Par bonheur, quelques seconds rôles mieux esquissés parviennent à sauver certains meubles. Nous citerons en premier la grandiose Joan Allen, nommée à l'Oscar pour le rôle d'Elizabeth Proctor, la très puritaine épouse qui glacerait de la bière par forte chaleur. Il est fort dommage, mais c'est encore l'un des écueils du film, que son temps d'écran soit largement diminué par rapport à Simone Signoret, quoiqu'elle parvienne sans surprise à marquer les esprits avec le peu à sa disposition. Rigide mais intense, avec de subtils élans passionnés qui contredisent joliment son rigorisme, elle ne doute jamais d'être dans son bon droit, allant même jusqu'à dominer les juges bien qu'elle soit en position de faiblesse. C'est assurément une interprétation très digne d'intérêt, hélas desservie par un maquillage pathétique, mais c'est tout à l'honneur de l'actrice de parvenir à s'élever au-dessus d'un aspect misérable et d'un film pesant. Néanmoins, je ne pense pas qu'elle méritait citation pour un prix cette année-là : elle a fait bien mieux par la suite, notamment dans Pleasantville et La Tempête de glace juste après.

À vrai dire, je ne suis pas sûr qu'elle soit la meilleure de la distribution. En effet, Elizabeth Lawrence est magnifique de retenue dans le rôle de la sage-femme accusée de meurtre; tandis que Mary Pat Gleason apporte une présence terrienne et un bon sens tout fermier à Martha Corey, parmi les villageoises ayant encore un semblant de moralité. Dans l'autre camp, l'hystérie de Charlayne Woodard est plus éloquente que la moyenne, dans le rôle de la servante noire qui doit retourner sa veste pour éviter la pendaison. De même, Frances Conroy est d'une exaltation bien cernée dans la peau d'une femme dévastée, croyant en désespoir de cause que la mort de ses enfants est l'œuvre du diable. Malgré tout, l'interprétation qui m'a le plus touché est donnée par Karron Graves, la bonne des Proctor qui se refuse à mentir pour épargner son employeuse, mais qui n'a pas l'estime de soi nécessaire pour rester infaillible devant le juge. Sa torture mentale est impressionnante alors qu'elle échoue à exécuter un évanouissement sur commande, surpassant en cela, et de loin, les performances mal calculées des premiers rôles à l'affiche. Enfin, un dernier mot sur Paul Scofield. Le pauvre! À chaque fois qu'il paraît dans un film, je m'ennuie royalement. Ce qui ne veut pas dire qu'il soit mauvais, bien au contraire, mais nous aurons décidément du mal à trouver un terrain d'entente artistique.

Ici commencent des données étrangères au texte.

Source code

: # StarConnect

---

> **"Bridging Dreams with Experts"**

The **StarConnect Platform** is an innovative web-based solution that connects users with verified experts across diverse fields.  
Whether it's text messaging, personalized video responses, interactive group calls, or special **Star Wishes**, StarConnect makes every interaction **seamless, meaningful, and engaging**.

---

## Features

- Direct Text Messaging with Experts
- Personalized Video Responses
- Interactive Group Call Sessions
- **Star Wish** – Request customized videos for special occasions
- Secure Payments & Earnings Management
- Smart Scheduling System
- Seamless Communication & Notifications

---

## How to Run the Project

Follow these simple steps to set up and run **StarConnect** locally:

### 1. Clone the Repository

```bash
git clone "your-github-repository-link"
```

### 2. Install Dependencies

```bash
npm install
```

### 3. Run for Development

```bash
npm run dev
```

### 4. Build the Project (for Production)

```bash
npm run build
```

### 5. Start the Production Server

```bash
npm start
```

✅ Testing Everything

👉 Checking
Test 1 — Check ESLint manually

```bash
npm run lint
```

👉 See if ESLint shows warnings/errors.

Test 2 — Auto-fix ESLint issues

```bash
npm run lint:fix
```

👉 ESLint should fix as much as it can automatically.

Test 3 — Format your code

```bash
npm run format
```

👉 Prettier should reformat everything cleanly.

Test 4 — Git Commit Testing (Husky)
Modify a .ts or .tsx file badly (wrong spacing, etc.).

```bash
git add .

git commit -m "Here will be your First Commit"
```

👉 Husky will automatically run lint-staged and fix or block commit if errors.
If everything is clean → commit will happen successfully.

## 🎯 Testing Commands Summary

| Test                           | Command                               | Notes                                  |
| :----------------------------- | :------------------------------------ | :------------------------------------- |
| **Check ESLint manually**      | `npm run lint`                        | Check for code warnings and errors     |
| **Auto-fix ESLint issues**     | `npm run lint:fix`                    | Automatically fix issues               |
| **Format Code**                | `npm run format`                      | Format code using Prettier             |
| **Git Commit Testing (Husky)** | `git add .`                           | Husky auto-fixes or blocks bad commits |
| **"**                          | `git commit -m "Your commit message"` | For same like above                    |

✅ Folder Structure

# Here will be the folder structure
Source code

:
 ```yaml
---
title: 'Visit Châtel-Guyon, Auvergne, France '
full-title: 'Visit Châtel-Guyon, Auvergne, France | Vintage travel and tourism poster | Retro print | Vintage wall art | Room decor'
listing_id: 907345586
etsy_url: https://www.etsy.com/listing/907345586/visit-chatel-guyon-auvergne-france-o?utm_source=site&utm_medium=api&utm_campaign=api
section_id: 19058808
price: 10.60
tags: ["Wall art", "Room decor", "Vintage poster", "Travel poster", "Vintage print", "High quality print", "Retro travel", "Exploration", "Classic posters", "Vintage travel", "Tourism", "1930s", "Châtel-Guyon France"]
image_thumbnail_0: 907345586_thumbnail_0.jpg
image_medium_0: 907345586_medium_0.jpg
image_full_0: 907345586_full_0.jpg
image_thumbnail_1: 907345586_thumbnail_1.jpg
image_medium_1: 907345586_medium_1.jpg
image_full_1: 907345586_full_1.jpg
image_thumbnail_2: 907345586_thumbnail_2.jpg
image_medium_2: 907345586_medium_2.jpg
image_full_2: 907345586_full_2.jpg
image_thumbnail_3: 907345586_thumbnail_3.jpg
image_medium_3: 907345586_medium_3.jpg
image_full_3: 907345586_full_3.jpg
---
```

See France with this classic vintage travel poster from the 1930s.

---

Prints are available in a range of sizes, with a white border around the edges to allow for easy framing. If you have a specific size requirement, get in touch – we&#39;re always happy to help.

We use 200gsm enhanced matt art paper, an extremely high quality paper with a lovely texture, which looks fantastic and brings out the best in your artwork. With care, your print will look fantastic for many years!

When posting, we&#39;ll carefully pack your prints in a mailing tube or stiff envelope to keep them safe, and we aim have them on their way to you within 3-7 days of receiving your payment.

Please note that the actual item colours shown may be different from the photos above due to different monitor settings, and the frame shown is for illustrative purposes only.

Conclusion : une poignée de jolis seconds rôles ne suffit pas à aérer un film lourd et indigeste, desservi par une théâtralité mal à propos et une mise en scène peu inspirée. Il n'y a aucune once de conviction dans le discours des filles, lorsqu'elles prétendent voir des ombres noires ou des oiseaux jaunes prêts à les picorer, ce qui est rageant compte-tenu de la puissance psychique et poétique qu'on pouvait extraire de ces répliques. Je suis donc bel et bien déçu, mais ça me donne envie de revoir la version Signoret dans un joli noir et blanc!